ただし、表中の略号は以下の通り。ＰＥＴ：ポリエチレンテレフタレート。ＰＢＴ：ポリブチレンテレフタレート。ＰＥＴ−Ｉ：イソフタル酸共重合ポリエチレンテレフタレート。Δｎ：複屈折（フィルム長手方向と幅方向の屈折率の差を１０００倍した数値）。ｎＺＤ：フィルム厚み方向の屈折率。ＭＤ：フィルム長手方向。ＴＤ：フィルム幅方向。

However, the abbreviations in the table are as follows. PET: Polyethylene terephthalate. PBT: polybutylene terephthalate. PET-I: Isophthalic acid copolymerized polyethylene terephthalate. Δn: birefringence (a value obtained by multiplying the difference in refractive index between the film longitudinal direction and the width direction by 1000). nZD: refractive index in the film thickness direction. MD: Film longitudinal direction. TD: Film width direction.

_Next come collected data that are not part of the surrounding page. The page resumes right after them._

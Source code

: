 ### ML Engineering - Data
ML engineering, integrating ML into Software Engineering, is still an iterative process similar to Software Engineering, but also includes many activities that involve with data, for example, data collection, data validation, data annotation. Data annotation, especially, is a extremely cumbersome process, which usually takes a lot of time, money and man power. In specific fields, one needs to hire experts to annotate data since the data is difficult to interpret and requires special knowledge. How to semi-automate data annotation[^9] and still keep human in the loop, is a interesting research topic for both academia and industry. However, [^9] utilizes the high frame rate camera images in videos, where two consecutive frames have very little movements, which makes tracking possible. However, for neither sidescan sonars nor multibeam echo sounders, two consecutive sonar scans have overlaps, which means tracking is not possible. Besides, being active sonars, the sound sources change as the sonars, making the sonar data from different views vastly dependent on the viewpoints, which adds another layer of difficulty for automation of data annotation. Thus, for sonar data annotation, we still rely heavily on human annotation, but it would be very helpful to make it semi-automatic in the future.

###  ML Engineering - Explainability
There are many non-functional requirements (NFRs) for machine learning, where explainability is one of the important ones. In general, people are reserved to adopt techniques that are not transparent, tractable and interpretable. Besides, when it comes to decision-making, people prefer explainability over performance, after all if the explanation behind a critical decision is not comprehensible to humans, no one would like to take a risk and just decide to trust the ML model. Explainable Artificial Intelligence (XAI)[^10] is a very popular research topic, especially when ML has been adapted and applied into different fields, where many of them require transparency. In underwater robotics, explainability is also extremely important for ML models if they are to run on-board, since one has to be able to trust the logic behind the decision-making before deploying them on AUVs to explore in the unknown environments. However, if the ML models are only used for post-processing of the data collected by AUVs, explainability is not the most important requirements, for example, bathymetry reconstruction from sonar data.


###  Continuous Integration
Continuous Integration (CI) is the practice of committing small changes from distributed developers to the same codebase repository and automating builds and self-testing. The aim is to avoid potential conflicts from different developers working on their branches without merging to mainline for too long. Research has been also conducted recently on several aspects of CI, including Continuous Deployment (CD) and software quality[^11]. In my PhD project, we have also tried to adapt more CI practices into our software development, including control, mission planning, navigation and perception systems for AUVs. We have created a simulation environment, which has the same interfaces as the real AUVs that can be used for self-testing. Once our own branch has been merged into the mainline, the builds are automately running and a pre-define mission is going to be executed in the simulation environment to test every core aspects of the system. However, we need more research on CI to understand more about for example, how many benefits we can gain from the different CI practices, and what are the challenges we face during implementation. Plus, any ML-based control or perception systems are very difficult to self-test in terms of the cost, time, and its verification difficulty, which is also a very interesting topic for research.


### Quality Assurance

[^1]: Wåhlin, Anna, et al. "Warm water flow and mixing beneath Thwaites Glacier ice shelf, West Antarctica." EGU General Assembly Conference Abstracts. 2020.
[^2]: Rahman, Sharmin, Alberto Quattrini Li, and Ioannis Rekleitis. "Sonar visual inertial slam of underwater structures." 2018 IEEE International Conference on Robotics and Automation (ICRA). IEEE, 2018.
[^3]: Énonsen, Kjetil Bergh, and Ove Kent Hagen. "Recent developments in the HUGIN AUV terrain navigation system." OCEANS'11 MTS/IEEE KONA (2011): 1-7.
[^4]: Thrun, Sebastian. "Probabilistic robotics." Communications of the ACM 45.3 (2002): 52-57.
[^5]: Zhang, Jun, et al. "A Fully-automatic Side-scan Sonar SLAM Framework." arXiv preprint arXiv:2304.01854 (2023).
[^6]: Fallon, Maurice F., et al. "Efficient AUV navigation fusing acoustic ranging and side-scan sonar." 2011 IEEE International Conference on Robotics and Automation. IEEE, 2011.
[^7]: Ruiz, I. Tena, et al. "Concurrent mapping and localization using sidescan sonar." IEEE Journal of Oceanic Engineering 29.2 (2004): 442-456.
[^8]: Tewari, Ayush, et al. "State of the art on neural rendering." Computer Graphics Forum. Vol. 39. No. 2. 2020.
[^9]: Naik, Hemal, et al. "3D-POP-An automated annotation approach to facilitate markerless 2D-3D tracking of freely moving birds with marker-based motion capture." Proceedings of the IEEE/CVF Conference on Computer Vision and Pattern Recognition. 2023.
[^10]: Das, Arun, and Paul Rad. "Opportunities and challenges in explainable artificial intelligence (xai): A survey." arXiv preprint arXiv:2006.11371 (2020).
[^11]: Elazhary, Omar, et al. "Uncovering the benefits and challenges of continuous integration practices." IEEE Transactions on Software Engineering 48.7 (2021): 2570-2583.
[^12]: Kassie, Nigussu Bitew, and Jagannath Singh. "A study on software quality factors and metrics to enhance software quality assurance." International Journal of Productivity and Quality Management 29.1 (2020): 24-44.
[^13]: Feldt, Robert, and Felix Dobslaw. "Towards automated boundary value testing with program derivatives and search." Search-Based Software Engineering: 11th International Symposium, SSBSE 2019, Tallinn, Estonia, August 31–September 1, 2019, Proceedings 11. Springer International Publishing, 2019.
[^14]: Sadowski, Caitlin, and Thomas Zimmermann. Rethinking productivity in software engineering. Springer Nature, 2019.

  From the table, each film of the examples was excellent in bending pinhole resistance, pin puncture resistance, and gas barrier properties after vapor deposition. On the other hand, each film of the comparative example is inferior in pin puncture resistance due to poor orientation balance in the film longitudinal direction and width direction, or the occurrence of pinholes due to cleavage cleavage because the orientation is too high, etc. It was an insufficient property as a packaging material.

  The film of the present invention not only has excellent resistance to bending pinholes, but also has excellent balance of physical properties in the film longitudinal direction and width direction, so that it can also be used for pin puncture resistance and gas barrier properties when a metal compound is deposited. Since it is excellent, it can be suitably used as a constituent of food packaging and the like.

Claims (5)

A biaxially oriented film mainly composed of polyethylene terephthalate,
The plane orientation coefficient is 0.168 to 0.172,
The absolute value of birefringence is less than 5,
The thermal shrinkage in the film width direction at 150 ° C. is 0.5-2%,
A biaxially oriented polyester film for packaging, wherein the film thickness is 7 to 20 μm. The biaxially oriented polyester film for packaging according to claim 1, wherein the refractive index in the thickness direction of the film is from 1.480 to 1.495. The biaxially oriented polyester film for packaging according to claim 1 or 2, wherein the tensile breaking strength in the longitudinal direction and the width direction of the film is 260 to 400 MPa. A gas barrier film for packaging, comprising a metal or metal oxide deposited on the biaxially oriented polyester film for packaging according to any one of claims 1 to 3. A package comprising the polyester film according to any one of claims 1 to 4 and a sealant.